Actually, as quoted by Dr Blumsohn, the JAMA article's conclusions were framed in the typically measured terms of clinical research reports.



In summary, this large multicenter clinical trial failed to demonstrate a protective effect of a hip protector on hip fracture incidence in nursing home residents despite high adherence, confirming the growing body of evidence that hip protectors are not effective in nursing home populations.

These results add to the increasing body of evidence that hip protectors, as currently designed, are not effective for preventing hip fracture among nursing home residents.

[See Kiel DP, Magaziner J, Zimmerman S et al. Efficacy of a hip protector to prevent hip fracture in nursing home residents: the HIP PRO randomized controlled trial. JAMA. 2007; 298: 413-422. Link here.]

Of course, if these conclusions were libelous, than practically any scientific article could be considered libelous.

Equally obviously, HipSaver leadership have a perfect right to criticize the Kiel article. But to sue the authors because the company disagrees with their conclusions could have a chilling effect on science. This lawsuit seems to be a deliberate effort to intimidate clinical scientists who dared to collect and publish data which suggesting that commercial products may not be as wonderful as their marketers claim.
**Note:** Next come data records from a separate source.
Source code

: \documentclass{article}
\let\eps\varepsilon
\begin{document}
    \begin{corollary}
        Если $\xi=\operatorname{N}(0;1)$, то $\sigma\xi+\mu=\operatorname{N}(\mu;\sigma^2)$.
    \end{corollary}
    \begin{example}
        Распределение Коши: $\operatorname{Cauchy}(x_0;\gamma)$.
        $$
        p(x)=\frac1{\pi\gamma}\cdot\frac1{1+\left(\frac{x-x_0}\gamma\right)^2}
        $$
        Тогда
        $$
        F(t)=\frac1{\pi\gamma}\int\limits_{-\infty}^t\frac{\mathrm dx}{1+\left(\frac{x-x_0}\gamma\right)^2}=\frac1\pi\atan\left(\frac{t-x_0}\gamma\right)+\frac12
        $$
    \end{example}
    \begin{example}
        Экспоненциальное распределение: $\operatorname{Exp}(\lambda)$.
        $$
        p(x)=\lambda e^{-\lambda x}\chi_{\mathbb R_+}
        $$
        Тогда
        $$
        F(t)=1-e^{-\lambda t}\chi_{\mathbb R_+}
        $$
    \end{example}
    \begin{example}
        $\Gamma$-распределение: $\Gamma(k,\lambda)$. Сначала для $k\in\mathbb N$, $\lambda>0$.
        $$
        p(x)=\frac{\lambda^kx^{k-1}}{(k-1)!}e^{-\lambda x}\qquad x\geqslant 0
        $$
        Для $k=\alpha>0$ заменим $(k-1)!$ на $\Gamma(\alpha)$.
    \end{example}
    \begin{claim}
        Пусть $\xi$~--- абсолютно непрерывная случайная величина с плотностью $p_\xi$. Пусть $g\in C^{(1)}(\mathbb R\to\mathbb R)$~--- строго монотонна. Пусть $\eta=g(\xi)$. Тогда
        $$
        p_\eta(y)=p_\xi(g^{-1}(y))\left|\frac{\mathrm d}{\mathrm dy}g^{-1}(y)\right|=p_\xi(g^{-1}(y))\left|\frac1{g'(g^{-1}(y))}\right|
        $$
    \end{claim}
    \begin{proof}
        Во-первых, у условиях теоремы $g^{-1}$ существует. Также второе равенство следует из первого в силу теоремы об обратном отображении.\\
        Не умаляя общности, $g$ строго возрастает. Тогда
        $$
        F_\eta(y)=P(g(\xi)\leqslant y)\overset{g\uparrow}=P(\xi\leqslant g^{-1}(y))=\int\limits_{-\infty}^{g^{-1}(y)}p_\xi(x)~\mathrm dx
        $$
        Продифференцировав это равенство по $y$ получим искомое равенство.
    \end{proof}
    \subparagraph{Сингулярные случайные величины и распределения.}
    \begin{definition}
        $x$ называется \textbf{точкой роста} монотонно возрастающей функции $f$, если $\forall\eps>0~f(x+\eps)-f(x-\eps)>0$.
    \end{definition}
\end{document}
If clinical scientists start fearing to publish such conclusions, then we can throw the whole of science based medicine out. This, of course, would be a catastrophe.

Furthermore, this lawsuit can be construed as an attack on basic human rights in the US context. In this context, it appears to be a SLAPP, that is, Selective Litigation Against Public Participation. This term was coined to describe lawsuits designed to intimidate people from speaking out about issues of public interest (but in a way that might threaten vested interests.) For more information about SLAPPs, see the SLAPP Resource Center. Also see this article from the First Amendment Center.

Most US states, including Massachusetts, have laws that allow SLAPPs to be countered. For example, in Massachusetts, the law provides (see the SLAPP Resource Center), ]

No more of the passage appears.